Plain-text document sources
- Opening Delimiter -
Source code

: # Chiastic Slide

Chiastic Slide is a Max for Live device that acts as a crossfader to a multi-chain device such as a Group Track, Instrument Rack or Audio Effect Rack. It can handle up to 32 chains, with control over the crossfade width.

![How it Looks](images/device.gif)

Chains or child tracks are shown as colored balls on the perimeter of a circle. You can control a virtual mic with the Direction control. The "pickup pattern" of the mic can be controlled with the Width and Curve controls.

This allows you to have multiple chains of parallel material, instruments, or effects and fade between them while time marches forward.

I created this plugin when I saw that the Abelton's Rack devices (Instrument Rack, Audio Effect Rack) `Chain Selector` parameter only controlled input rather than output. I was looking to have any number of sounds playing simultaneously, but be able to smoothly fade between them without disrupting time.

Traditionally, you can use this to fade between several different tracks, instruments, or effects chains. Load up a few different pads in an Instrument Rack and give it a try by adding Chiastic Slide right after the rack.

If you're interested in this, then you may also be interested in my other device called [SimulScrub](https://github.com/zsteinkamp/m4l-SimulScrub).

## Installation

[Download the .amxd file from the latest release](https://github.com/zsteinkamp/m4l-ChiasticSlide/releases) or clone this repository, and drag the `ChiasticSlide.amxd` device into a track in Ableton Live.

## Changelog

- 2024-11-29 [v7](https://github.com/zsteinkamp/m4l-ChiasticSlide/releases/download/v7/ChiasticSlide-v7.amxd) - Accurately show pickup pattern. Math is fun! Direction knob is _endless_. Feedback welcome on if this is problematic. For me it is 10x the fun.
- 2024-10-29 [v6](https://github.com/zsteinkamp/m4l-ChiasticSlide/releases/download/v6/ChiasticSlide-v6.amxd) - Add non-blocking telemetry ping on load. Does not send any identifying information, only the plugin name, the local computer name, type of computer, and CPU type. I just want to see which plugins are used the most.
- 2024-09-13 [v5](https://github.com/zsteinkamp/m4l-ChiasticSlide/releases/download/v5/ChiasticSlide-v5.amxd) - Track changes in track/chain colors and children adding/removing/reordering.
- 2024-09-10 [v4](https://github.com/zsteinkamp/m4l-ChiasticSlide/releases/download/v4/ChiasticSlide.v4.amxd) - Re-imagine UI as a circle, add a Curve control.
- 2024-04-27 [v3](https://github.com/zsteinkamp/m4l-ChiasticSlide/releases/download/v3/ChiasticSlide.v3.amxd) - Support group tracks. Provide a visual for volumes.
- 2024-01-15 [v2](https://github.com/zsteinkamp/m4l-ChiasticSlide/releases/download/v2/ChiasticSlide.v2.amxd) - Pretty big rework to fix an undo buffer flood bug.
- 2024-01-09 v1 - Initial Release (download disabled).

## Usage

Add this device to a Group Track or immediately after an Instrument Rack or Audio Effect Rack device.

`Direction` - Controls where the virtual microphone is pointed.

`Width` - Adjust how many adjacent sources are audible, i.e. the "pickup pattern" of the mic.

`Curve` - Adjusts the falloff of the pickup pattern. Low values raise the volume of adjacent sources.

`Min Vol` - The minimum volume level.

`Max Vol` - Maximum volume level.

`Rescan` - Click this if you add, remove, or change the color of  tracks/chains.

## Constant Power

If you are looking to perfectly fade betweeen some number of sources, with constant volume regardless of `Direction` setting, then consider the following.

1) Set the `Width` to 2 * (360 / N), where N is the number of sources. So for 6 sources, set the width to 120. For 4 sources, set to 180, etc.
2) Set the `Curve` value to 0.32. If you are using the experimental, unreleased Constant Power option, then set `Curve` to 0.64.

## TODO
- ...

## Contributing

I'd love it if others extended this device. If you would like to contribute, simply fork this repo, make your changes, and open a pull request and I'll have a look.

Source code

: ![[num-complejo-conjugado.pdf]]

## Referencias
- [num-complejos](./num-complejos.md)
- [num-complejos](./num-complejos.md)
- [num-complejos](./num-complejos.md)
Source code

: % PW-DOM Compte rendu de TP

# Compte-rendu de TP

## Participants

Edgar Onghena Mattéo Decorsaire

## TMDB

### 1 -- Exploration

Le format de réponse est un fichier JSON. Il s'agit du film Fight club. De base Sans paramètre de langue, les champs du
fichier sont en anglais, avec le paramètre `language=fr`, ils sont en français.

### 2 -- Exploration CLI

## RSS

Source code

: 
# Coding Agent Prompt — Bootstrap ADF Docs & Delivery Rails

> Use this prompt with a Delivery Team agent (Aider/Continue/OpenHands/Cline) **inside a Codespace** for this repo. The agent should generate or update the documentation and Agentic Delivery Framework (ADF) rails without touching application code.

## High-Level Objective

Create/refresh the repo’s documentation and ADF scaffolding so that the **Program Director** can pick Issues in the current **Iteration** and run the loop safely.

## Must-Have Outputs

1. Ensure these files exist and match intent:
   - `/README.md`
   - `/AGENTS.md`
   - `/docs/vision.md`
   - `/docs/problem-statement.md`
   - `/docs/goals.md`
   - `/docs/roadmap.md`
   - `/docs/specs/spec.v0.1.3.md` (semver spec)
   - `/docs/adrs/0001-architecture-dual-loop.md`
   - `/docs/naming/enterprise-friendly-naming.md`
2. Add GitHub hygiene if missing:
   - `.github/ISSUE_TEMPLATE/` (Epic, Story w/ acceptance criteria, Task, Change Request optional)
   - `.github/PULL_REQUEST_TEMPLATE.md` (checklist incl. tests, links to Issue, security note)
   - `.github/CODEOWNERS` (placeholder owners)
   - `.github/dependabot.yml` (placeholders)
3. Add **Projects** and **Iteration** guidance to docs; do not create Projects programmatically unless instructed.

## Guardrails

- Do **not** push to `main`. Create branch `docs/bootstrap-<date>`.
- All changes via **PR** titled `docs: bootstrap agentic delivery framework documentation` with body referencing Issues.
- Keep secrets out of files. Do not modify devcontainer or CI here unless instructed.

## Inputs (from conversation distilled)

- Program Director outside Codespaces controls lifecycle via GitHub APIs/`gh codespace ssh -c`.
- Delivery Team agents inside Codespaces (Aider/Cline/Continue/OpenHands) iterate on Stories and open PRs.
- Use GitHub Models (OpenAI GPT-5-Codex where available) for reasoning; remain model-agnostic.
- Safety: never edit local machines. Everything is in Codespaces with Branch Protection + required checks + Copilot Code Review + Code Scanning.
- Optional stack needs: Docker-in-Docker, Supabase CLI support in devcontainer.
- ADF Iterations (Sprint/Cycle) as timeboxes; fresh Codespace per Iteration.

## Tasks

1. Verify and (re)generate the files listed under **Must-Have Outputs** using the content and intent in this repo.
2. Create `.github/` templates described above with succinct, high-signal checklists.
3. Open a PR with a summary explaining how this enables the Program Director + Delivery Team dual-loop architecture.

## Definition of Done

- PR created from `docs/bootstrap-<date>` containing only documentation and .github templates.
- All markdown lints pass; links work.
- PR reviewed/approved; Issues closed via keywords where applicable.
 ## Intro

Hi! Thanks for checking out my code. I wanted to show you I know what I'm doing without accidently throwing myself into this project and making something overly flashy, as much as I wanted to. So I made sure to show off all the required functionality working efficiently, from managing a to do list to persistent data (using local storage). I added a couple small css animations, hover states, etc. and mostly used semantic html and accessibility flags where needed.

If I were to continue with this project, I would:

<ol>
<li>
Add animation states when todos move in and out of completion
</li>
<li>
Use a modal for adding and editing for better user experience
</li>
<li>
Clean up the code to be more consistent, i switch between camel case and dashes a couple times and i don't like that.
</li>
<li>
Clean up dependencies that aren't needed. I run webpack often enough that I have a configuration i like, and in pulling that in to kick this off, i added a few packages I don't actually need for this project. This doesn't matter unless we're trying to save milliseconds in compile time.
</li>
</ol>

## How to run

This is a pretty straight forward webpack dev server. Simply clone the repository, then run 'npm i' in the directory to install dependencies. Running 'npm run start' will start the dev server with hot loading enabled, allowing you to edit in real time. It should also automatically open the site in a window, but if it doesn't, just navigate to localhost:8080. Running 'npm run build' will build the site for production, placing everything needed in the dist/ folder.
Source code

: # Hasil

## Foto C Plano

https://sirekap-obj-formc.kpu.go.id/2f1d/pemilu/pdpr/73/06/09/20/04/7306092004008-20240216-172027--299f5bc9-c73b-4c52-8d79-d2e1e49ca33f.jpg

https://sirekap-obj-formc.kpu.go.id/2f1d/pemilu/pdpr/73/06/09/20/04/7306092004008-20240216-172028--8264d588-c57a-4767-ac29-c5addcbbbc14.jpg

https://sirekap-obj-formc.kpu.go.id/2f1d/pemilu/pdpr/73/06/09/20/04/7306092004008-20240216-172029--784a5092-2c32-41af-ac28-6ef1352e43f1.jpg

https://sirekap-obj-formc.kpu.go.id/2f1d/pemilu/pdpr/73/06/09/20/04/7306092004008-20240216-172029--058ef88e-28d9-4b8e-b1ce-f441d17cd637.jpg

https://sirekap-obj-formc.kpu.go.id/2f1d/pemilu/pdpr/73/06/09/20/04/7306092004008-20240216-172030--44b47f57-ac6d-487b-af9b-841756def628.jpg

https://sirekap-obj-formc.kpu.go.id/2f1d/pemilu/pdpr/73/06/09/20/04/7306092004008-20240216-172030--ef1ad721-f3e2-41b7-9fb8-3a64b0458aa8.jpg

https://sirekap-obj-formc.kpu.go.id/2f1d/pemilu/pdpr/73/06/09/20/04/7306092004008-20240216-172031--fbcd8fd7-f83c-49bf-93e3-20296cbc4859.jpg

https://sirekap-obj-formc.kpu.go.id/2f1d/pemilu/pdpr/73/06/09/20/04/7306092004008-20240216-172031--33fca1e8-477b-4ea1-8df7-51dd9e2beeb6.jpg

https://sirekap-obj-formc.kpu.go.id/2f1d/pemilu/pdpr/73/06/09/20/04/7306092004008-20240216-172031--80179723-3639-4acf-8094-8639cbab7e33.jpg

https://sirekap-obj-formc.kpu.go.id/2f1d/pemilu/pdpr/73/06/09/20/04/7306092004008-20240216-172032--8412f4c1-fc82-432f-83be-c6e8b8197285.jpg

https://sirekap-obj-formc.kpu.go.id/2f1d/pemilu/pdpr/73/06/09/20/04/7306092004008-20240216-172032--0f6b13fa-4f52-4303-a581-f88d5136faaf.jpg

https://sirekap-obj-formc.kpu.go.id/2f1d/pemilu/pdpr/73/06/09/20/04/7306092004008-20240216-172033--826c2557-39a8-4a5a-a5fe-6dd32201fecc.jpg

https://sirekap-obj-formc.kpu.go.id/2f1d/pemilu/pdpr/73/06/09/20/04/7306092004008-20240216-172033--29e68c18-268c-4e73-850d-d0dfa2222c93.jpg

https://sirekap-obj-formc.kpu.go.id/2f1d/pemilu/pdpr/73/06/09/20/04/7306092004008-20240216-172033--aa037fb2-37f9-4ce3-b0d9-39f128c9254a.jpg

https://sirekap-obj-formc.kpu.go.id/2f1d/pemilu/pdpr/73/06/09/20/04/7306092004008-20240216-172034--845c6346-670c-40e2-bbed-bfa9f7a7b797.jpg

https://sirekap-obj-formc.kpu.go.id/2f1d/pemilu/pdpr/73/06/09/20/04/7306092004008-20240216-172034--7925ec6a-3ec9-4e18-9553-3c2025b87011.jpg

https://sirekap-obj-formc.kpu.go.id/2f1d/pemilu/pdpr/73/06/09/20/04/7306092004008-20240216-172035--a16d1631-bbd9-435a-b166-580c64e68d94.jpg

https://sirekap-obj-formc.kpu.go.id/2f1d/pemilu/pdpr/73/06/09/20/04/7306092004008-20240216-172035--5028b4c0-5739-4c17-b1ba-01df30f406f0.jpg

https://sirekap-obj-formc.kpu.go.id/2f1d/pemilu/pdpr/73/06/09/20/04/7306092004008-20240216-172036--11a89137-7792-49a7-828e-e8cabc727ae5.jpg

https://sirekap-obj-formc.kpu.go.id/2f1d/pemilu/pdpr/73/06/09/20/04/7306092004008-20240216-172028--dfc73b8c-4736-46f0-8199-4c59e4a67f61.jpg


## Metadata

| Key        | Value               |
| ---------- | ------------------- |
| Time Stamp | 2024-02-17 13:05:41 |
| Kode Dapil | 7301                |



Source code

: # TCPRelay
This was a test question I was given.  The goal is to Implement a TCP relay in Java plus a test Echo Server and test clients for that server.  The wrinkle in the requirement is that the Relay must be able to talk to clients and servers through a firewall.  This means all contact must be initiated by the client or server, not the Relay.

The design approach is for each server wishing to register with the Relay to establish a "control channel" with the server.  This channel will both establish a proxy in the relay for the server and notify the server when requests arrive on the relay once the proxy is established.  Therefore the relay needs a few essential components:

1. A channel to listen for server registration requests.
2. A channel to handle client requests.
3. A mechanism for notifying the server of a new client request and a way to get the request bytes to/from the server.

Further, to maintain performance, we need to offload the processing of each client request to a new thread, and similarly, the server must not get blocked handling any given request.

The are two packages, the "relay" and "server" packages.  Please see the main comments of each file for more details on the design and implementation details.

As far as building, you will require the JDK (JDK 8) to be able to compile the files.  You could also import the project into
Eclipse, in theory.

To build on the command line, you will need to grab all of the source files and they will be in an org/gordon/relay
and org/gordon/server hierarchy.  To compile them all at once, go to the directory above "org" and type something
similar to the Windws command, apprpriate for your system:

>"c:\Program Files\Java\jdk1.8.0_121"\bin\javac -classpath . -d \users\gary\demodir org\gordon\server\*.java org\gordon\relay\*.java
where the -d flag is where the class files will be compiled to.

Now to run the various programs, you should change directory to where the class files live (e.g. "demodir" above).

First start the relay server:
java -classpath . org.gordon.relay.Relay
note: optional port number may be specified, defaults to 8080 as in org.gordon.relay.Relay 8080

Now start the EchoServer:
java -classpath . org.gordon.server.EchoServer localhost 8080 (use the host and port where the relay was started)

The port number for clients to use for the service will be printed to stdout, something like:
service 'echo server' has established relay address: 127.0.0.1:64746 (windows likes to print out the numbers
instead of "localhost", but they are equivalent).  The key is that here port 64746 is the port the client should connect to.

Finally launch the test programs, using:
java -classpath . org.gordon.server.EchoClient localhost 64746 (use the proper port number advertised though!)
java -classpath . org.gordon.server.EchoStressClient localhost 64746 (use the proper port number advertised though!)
- Closing Delimiter -
_Brief_
Take every line above that includes the string "amxd" and return it.

_Task answer_
[Download the .amxd file from the latest release](https://github.com/zsteinkamp/m4l-ChiasticSlide/releases) or clone this repository, and drag the `ChiasticSlide.amxd` device into a track in Ableton Live.
- 2024-11-29 [v7](https://github.com/zsteinkamp/m4l-ChiasticSlide/releases/download/v7/ChiasticSlide-v7.amxd) - Accurately show pickup pattern. Math is fun! Direction knob is _endless_. Feedback welcome on if this is problematic. For me it is 10x the fun.
- 2024-10-29 [v6](https://github.com/zsteinkamp/m4l-ChiasticSlide/releases/download/v6/ChiasticSlide-v6.amxd) - Add non-blocking telemetry ping on load. Does not send any identifying information, only the plugin name, the local computer name, type of computer, and CPU type. I just want to see which plugins are used the most.
- 2024-09-13 [v5](https://github.com/zsteinkamp/m4l-ChiasticSlide/releases/download/v5/ChiasticSlide-v5.amxd) - Track changes in track/chain colors and children adding/removing/reordering.
- 2024-09-10 [v4](https://github.com/zsteinkamp/m4l-ChiasticSlide/releases/download/v4/ChiasticSlide.v4.amxd) - Re-imagine UI as a circle, add a Curve control.
- 2024-04-27 [v3](https://github.com/zsteinkamp/m4l-ChiasticSlide/releases/download/v3/ChiasticSlide.v3.amxd) - Support group tracks. Provide a visual for volumes.
- 2024-01-15 [v2](https://github.com/zsteinkamp/m4l-ChiasticSlide/releases/download/v2/ChiasticSlide.v2.amxd) - Pretty big rework to fix an undo buffer flood bug.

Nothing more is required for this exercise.